---- Data extracts
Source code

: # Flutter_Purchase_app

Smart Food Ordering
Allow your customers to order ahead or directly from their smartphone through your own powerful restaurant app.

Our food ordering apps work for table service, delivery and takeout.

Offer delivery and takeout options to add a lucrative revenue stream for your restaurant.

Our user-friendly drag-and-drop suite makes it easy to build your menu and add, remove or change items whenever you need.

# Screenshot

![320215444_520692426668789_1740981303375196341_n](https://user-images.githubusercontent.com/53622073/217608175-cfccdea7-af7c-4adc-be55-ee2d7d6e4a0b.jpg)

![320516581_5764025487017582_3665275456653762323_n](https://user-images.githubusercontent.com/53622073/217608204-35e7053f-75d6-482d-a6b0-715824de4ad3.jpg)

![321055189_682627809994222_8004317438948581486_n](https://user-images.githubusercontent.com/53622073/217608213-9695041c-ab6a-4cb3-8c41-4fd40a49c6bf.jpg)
--------
- Work task
Give the material above again, word for word.

- Exercise result
Source code

: # Flutter_Purchase_app

Smart Food Ordering
Allow your customers to order ahead or directly from their smartphone through your own powerful restaurant app.

Our food ordering apps work for table service, delivery and takeout.

Offer delivery and takeout options to add a lucrative revenue stream for your restaurant.

Our user-friendly drag-and-drop suite makes it easy to build your menu and add, remove or change items whenever you need.

# Screenshot

![320215444_520692426668789_1740981303375196341_n](https://user-images.githubusercontent.com/53622073/217608175-cfccdea7-af7c-4adc-be55-ee2d7d6e4a0b.jpg)

![320516581_5764025487017582_3665275456653762323_n](https://user-images.githubusercontent.com/53622073/217608204-35e7053f-75d6-482d-a6b0-715824de4ad3.jpg)

![321055189_682627809994222_8004317438948581486_n](https://user-images.githubusercontent.com/53622073/217608213-9695041c-ab6a-4cb3-8c41-4fd40a49c6bf.jpg)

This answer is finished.